» **Work task**: Copy, from the material below, every line in which the word "edges" can be found.

» **Dataset records**:

_ _ _

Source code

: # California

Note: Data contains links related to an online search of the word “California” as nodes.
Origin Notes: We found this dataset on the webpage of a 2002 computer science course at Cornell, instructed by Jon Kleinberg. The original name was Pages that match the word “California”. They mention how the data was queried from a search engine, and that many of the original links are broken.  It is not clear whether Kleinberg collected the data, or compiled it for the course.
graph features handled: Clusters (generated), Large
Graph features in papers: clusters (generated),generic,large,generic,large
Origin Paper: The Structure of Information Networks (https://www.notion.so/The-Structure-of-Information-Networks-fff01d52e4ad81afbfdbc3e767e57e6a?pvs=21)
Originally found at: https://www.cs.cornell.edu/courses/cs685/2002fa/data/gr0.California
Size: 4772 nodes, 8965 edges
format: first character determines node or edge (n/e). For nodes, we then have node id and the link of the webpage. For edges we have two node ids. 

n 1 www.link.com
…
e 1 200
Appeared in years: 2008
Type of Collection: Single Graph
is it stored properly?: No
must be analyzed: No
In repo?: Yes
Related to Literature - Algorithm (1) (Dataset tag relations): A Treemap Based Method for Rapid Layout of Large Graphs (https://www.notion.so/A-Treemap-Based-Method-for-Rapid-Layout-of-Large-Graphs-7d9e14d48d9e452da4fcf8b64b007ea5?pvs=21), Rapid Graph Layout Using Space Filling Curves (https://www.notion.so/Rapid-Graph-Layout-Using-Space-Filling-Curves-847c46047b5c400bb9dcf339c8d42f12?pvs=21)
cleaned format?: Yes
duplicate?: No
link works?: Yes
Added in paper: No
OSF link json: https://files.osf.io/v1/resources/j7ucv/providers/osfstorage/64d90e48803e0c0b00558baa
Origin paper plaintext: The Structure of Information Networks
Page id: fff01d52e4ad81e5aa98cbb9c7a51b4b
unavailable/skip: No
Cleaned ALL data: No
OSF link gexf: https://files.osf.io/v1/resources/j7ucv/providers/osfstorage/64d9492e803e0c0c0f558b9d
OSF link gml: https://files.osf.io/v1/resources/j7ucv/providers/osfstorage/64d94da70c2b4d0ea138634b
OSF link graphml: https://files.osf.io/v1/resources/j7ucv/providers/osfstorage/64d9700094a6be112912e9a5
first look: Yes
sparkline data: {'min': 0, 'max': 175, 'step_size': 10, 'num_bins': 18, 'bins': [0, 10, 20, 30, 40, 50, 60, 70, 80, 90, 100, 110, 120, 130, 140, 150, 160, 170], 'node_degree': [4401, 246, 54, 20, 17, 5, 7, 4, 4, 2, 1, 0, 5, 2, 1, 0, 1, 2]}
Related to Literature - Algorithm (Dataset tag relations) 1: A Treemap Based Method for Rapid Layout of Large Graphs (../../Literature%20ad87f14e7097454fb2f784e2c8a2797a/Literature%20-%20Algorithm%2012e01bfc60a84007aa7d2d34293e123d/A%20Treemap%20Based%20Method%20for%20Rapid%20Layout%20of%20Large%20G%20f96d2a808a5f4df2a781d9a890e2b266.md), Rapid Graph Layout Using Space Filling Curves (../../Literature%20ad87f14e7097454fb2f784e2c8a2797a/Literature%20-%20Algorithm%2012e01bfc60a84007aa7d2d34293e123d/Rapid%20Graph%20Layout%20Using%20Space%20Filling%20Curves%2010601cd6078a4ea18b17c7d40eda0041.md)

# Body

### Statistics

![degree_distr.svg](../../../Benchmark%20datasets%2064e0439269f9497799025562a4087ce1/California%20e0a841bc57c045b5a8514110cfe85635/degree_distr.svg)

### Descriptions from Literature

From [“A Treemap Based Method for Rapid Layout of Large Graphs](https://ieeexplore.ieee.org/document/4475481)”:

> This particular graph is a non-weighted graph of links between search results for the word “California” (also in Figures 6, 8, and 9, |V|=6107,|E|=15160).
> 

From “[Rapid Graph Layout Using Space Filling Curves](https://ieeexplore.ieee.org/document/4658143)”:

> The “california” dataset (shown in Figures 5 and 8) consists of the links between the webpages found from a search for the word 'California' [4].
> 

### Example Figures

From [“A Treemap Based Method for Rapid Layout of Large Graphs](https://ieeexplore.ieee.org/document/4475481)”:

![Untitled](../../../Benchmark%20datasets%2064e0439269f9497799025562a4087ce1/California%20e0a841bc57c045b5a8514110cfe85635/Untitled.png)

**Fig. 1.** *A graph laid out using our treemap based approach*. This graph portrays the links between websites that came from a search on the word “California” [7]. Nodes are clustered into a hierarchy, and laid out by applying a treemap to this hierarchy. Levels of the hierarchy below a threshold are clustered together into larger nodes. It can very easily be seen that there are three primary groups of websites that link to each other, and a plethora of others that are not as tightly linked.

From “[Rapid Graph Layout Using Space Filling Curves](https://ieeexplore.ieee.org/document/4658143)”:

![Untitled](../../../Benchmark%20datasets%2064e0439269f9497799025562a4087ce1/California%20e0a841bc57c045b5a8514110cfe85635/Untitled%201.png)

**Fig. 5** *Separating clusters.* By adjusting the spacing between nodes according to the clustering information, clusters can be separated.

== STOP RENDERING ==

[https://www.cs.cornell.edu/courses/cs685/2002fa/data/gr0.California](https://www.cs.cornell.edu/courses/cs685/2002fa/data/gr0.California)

_ _ _

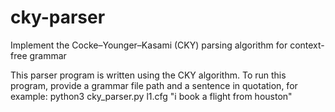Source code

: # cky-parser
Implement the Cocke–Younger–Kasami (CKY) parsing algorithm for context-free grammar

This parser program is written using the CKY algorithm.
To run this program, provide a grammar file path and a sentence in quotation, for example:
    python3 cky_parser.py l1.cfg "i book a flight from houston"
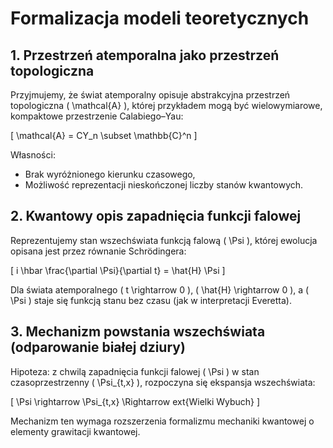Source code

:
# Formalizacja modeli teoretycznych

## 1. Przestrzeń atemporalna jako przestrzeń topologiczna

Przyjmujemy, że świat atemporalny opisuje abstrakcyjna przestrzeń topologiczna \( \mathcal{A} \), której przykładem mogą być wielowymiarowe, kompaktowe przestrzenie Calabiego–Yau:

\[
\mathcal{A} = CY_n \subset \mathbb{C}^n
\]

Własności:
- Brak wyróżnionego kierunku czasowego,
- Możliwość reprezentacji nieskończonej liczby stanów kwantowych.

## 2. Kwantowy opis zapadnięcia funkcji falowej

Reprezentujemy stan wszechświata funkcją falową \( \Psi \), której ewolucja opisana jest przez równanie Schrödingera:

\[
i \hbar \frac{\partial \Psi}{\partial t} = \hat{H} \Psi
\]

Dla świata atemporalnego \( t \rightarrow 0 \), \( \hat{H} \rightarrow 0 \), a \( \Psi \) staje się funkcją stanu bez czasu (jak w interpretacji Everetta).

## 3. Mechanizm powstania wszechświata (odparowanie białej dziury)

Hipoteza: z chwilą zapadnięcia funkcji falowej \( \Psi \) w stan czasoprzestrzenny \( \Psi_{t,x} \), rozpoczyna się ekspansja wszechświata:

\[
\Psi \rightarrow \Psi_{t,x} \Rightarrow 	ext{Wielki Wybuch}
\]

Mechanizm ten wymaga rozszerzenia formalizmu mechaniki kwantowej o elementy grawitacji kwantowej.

_ _ _

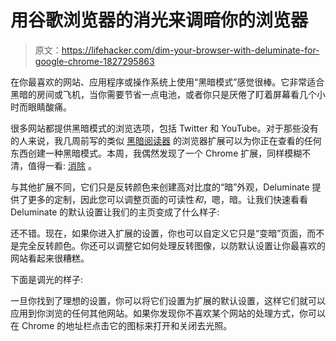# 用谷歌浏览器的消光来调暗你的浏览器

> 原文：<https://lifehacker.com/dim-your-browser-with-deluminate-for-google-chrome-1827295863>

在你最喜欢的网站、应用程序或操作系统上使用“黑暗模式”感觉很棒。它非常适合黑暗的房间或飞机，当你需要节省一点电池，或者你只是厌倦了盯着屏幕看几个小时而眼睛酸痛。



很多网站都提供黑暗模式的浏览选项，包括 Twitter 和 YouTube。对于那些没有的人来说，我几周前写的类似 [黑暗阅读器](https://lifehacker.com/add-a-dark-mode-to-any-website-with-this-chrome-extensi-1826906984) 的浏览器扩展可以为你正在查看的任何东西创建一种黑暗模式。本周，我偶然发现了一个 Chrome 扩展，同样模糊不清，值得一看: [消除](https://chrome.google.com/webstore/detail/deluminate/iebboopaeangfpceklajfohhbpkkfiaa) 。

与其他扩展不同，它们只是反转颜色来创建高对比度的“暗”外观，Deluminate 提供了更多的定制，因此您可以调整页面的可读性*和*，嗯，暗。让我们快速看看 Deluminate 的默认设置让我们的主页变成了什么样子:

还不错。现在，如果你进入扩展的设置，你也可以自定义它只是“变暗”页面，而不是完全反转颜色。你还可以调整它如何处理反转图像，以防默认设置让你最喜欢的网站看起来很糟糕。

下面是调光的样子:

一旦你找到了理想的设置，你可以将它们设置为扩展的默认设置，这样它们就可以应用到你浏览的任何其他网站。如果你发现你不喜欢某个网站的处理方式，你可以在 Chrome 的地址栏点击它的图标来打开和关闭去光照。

_ _ _

» **Reply**:
Size: 4772 nodes, 8965 edges
format: first character determines node or edge (n/e). For nodes, we then have node id and the link of the webpage. For edges we have two node ids. 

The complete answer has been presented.